Go through the material and copy each line that includes "omitted".

DATA PROVIDED ▸
□ □ □ □ □ □ □

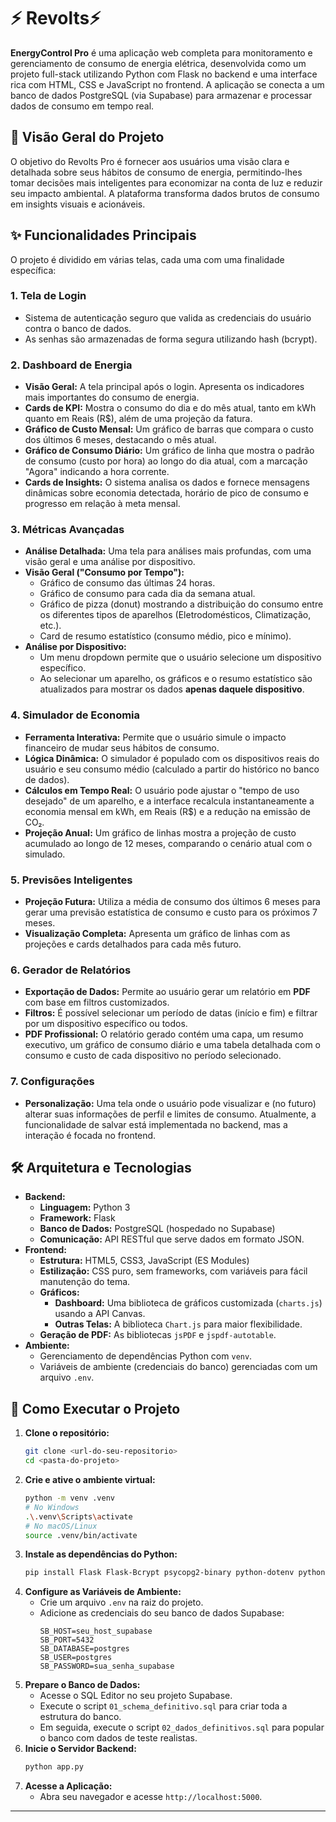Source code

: # ⚡ Revolts⚡

**EnergyControl Pro** é uma aplicação web completa para monitoramento e gerenciamento de consumo de energia elétrica, desenvolvida como um projeto full-stack utilizando Python com Flask no backend e uma interface rica com HTML, CSS e JavaScript no frontend. A aplicação se conecta a um banco de dados PostgreSQL (via Supabase) para armazenar e processar dados de consumo em tempo real.

## 📜 Visão Geral do Projeto

O objetivo do Revolts Pro é fornecer aos usuários uma visão clara e detalhada sobre seus hábitos de consumo de energia, permitindo-lhes tomar decisões mais inteligentes para economizar na conta de luz e reduzir seu impacto ambiental. A plataforma transforma dados brutos de consumo em insights visuais e acionáveis.

## ✨ Funcionalidades Principais

O projeto é dividido em várias telas, cada uma com uma finalidade específica:

### 1. **Tela de Login**
* Sistema de autenticação seguro que valida as credenciais do usuário contra o banco de dados.
* As senhas são armazenadas de forma segura utilizando hash (bcrypt).

### 2. **Dashboard de Energia**
* **Visão Geral:** A tela principal após o login. Apresenta os indicadores mais importantes do consumo de energia.
* **Cards de KPI:** Mostra o consumo do dia e do mês atual, tanto em kWh quanto em Reais (R$), além de uma projeção da fatura.
* **Gráfico de Custo Mensal:** Um gráfico de barras que compara o custo dos últimos 6 meses, destacando o mês atual.
* **Gráfico de Consumo Diário:** Um gráfico de linha que mostra o padrão de consumo (custo por hora) ao longo do dia atual, com a marcação "Agora" indicando a hora corrente.
* **Cards de Insights:** O sistema analisa os dados e fornece mensagens dinâmicas sobre economia detectada, horário de pico de consumo e progresso em relação à meta mensal.

### 3. **Métricas Avançadas**
* **Análise Detalhada:** Uma tela para análises mais profundas, com uma visão geral e uma análise por dispositivo.
* **Visão Geral ("Consumo por Tempo"):**
    * Gráfico de consumo das últimas 24 horas.
    * Gráfico de consumo para cada dia da semana atual.
    * Gráfico de pizza (donut) mostrando a distribuição do consumo entre os diferentes tipos de aparelhos (Eletrodomésticos, Climatização, etc.).
    * Card de resumo estatístico (consumo médio, pico e mínimo).
* **Análise por Dispositivo:**
    * Um menu dropdown permite que o usuário selecione um dispositivo específico.
    * Ao selecionar um aparelho, os gráficos e o resumo estatístico são atualizados para mostrar os dados **apenas daquele dispositivo**.

### 4. **Simulador de Economia**
* **Ferramenta Interativa:** Permite que o usuário simule o impacto financeiro de mudar seus hábitos de consumo.
* **Lógica Dinâmica:** O simulador é populado com os dispositivos reais do usuário e seu consumo médio (calculado a partir do histórico no banco de dados).
* **Cálculos em Tempo Real:** O usuário pode ajustar o "tempo de uso desejado" de um aparelho, e a interface recalcula instantaneamente a economia mensal em kWh, em Reais (R$) e a redução na emissão de CO₂.
* **Projeção Anual:** Um gráfico de linhas mostra a projeção de custo acumulado ao longo de 12 meses, comparando o cenário atual com o simulado.

### 5. **Previsões Inteligentes**
* **Projeção Futura:** Utiliza a média de consumo dos últimos 6 meses para gerar uma previsão estatística de consumo e custo para os próximos 7 meses.
* **Visualização Completa:** Apresenta um gráfico de linhas com as projeções e cards detalhados para cada mês futuro.

### 6. **Gerador de Relatórios**
* **Exportação de Dados:** Permite ao usuário gerar um relatório em **PDF** com base em filtros customizados.
* **Filtros:** É possível selecionar um período de datas (início e fim) e filtrar por um dispositivo específico ou todos.
* **PDF Profissional:** O relatório gerado contém uma capa, um resumo executivo, um gráfico de consumo diário e uma tabela detalhada com o consumo e custo de cada dispositivo no período selecionado.

### 7. **Configurações**
* **Personalização:** Uma tela onde o usuário pode visualizar e (no futuro) alterar suas informações de perfil e limites de consumo. Atualmente, a funcionalidade de salvar está implementada no backend, mas a interação é focada no frontend.

## 🛠️ Arquitetura e Tecnologias

* **Backend:**
    * **Linguagem:** Python 3
    * **Framework:** Flask
    * **Banco de Dados:** PostgreSQL (hospedado no Supabase)
    * **Comunicação:** API RESTful que serve dados em formato JSON.
* **Frontend:**
    * **Estrutura:** HTML5, CSS3, JavaScript (ES Modules)
    * **Estilização:** CSS puro, sem frameworks, com variáveis para fácil manutenção do tema.
    * **Gráficos:**
        * **Dashboard:** Uma biblioteca de gráficos customizada (`charts.js`) usando a API Canvas.
        * **Outras Telas:** A biblioteca `Chart.js` para maior flexibilidade.
    * **Geração de PDF:** As bibliotecas `jsPDF` e `jspdf-autotable`.
* **Ambiente:**
    * Gerenciamento de dependências Python com `venv`.
    * Variáveis de ambiente (credenciais do banco) gerenciadas com um arquivo `.env`.

## 🚀 Como Executar o Projeto

1.  **Clone o repositório:**
    ```bash
    git clone <url-do-seu-repositorio>
    cd <pasta-do-projeto>
    ```
2.  **Crie e ative o ambiente virtual:**
    ```bash
    python -m venv .venv
    # No Windows
    .\.venv\Scripts\activate
    # No macOS/Linux
    source .venv/bin/activate
    ```
3.  **Instale as dependências do Python:**
    ```bash
    pip install Flask Flask-Bcrypt psycopg2-binary python-dotenv python-dateutil
    ```
4.  **Configure as Variáveis de Ambiente:**
    * Crie um arquivo `.env` na raiz do projeto.
    * Adicione as credenciais do seu banco de dados Supabase:
        ```
        SB_HOST=seu_host_supabase
        SB_PORT=5432
        SB_DATABASE=postgres
        SB_USER=postgres
        SB_PASSWORD=sua_senha_supabase
        ```
5.  **Prepare o Banco de Dados:**
    * Acesse o SQL Editor no seu projeto Supabase.
    * Execute o script `01_schema_definitivo.sql` para criar toda a estrutura do banco.
    * Em seguida, execute o script `02_dados_definitivos.sql` para popular o banco com dados de teste realistas.
6.  **Inicie o Servidor Backend:**
    ```bash
    python app.py
    ```
7.  **Acesse a Aplicação:**
    * Abra seu navegador e acesse `http://localhost:5000`.

---

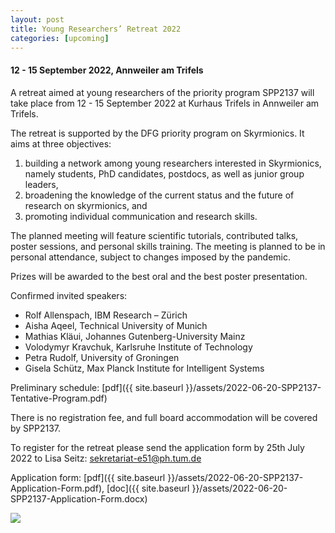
 ```yaml
---
layout: post
title: Young Researchers’ Retreat 2022
categories: [upcoming]
---
```


#### 12 - 15 September 2022, Annweiler am Trifels

A retreat aimed at young researchers of the priority program SPP2137 will take place from 12 - 15 September 2022 at Kurhaus Trifels in Annweiler am Trifels.

The retreat is supported by the DFG priority program on Skyrmionics. It aims at three objectives:

1. building a network among young researchers interested in Skyrmionics, namely students, PhD candidates, postdocs, as well as junior group leaders,
2. broadening the knowledge of the current status and the future of research on skyrmionics, and
3. promoting individual communication and research skills.

The planned meeting will feature scientific tutorials, contributed talks, poster sessions, and personal skills training. The meeting is planned to be in personal attendance, subject to changes imposed by the pandemic.

Prizes will be awarded to the best oral and the best poster presentation.

Confirmed invited speakers:

- Rolf Allenspach, IBM Research – Zürich
- Aisha Aqeel, Technical University of Munich
- Mathias Kläui, Johannes Gutenberg-University Mainz
- Volodymyr Kravchuk, Karlsruhe Institute of Technology
- Petra Rudolf, University of Groningen
- Gisela Schütz, Max Planck Institute for Intelligent Systems

Preliminary schedule: [pdf]({{ site.baseurl }}/assets/2022-06-20-SPP2137-Tentative-Program.pdf)

There is no registration fee, and full board accommodation will be covered by SPP2137.

To register for the retreat please send the application form by 25th July 2022 to Lisa Seitz: [sekretariat-e51@ph.tum.de](mailto:sekretariat-e51@ph.tum.de)

Application form: [pdf]({{ site.baseurl }}/assets/2022-06-20-SPP2137-Application-Form.pdf), [doc]({{ site.baseurl }}/assets/2022-06-20-SPP2137-Application-Form.docx)

<img src="{{ site.baseurl }}/assets/2022-06-20-SPP2137-poster.png"/>
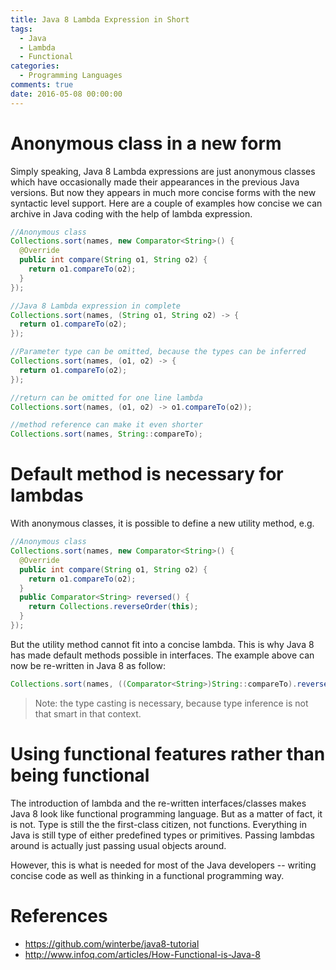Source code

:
 ```yaml
---
title: Java 8 Lambda Expression in Short
tags:
  - Java
  - Lambda
  - Functional
categories:
  - Programming Languages
comments: true
date: 2016-05-08 00:00:00
---
```


# Anonymous class in a new form

Simply speaking, Java 8 Lambda expressions are just anonymous classes which have occasionally made their appearances in the previous Java versions. But now they appears in much more concise forms with the new syntactic level support. Here are a couple of examples how concise we can archive in Java coding with the help of lambda expression.

```Java
//Anonymous class
Collections.sort(names, new Comparator<String>() {
  @Override
  public int compare(String o1, String o2) {
    return o1.compareTo(o2);
  }
});

//Java 8 Lambda expression in complete 
Collections.sort(names, (String o1, String o2) -> {
  return o1.compareTo(o2);
});

//Parameter type can be omitted, because the types can be inferred
Collections.sort(names, (o1, o2) -> {
  return o1.compareTo(o2);
});

//return can be omitted for one line lambda
Collections.sort(names, (o1, o2) -> o1.compareTo(o2));

//method reference can make it even shorter
Collections.sort(names, String::compareTo);
```
# Default method is necessary for lambdas
With anonymous classes, it is possible to define a new utility method, e.g.

```Java
//Anonymous class
Collections.sort(names, new Comparator<String>() {
  @Override
  public int compare(String o1, String o2) {
    return o1.compareTo(o2);
  }
  public Comparator<String> reversed() {
    return Collections.reverseOrder(this);
  }
});
```

But the utility method cannot fit into a concise lambda. This is why Java 8 has made default methods possible in interfaces. The example above can now be re-written in Java 8 as follow: 
```Java    
Collections.sort(names, ((Comparator<String>)String::compareTo).reversed());
```
>Note: the type casting is necessary, because type inference is not that smart in that context.

# Using functional features rather than being functional
The introduction of lambda and the re-written interfaces/classes makes Java 8 look like functional programming language. But as a matter of fact, it is not. Type is still the the first-class citizen, not functions. Everything in Java is still type of either predefined types or primitives. Passing lambdas around is actually just passing usual objects around. 

However, this is what is needed for most of the Java developers -- writing concise code as well as thinking in a functional programming way. 

# References
* https://github.com/winterbe/java8-tutorial
* http://www.infoq.com/articles/How-Functional-is-Java-8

□ □ □ □ □ □ □

EXERCISE OUTPUT ▸
//Parameter type can be omitted, because the types can be inferred
//return can be omitted for one line lambda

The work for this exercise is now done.